The elastic displacement in an isotropic elastic half-space with free surface is calculated for a point tensor force which may arise from the seismic moment of seismic sources concentrated at an inner point of the half-space. The starting point of the calculation is the decomposition of the displacement by means of the Helmholtz potentials and a simplified version of the Grodskii-Neuber-Papkovitch procedure. The calculations are carried out by using generalized Poisson equations and in-plane Fourier transforms, which are convenient for treating boundary conditions. As a general result we compute the displacement in the isotropic elastic half-space with free surface caused by point forces with arbitrary structure and orientation, localized either beneath the surface (generalized Mindlin problem) or on the surface (generalized Boussinesq-Cerruti problems). The inverse Fourier transforms are carried out by means of Sommerfeld-type integrals.
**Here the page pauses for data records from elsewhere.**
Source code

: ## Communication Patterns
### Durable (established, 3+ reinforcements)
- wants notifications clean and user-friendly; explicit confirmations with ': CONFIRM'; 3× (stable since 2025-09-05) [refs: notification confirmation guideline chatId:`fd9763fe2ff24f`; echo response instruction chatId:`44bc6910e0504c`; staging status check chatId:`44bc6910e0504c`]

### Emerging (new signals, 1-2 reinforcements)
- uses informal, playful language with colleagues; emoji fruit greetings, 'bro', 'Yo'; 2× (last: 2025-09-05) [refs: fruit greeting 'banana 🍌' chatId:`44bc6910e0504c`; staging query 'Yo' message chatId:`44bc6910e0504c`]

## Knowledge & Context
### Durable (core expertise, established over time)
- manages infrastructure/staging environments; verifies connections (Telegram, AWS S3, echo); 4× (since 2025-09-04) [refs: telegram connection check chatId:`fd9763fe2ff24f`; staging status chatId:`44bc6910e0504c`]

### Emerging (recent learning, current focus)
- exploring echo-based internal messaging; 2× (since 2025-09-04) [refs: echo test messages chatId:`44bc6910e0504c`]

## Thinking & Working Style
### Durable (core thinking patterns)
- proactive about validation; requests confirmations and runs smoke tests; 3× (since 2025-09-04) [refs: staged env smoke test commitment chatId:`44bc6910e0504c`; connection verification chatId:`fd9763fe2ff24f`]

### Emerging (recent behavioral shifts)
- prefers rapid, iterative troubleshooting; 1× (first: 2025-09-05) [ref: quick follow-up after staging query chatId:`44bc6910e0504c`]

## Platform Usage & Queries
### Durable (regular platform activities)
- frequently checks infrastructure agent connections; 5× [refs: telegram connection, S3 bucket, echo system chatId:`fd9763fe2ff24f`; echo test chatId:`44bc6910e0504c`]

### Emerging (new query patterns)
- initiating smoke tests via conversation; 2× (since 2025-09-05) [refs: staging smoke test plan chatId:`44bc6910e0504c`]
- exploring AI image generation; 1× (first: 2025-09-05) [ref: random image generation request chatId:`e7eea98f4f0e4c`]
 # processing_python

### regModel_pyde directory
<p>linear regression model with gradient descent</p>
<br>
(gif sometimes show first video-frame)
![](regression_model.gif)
For forces buried in the half-space explicit results are given for the surface displacement, which may exhibit finite values at the origin, or at distances on the surface of the order of the depth of the source. The problem presented here may be viewed as an addition to the well-known static problems of elastic equilibrium of a half-space under the action of concentrated loads. The application of the method to similar problems and another approach to the starting point of the general solution are discussed.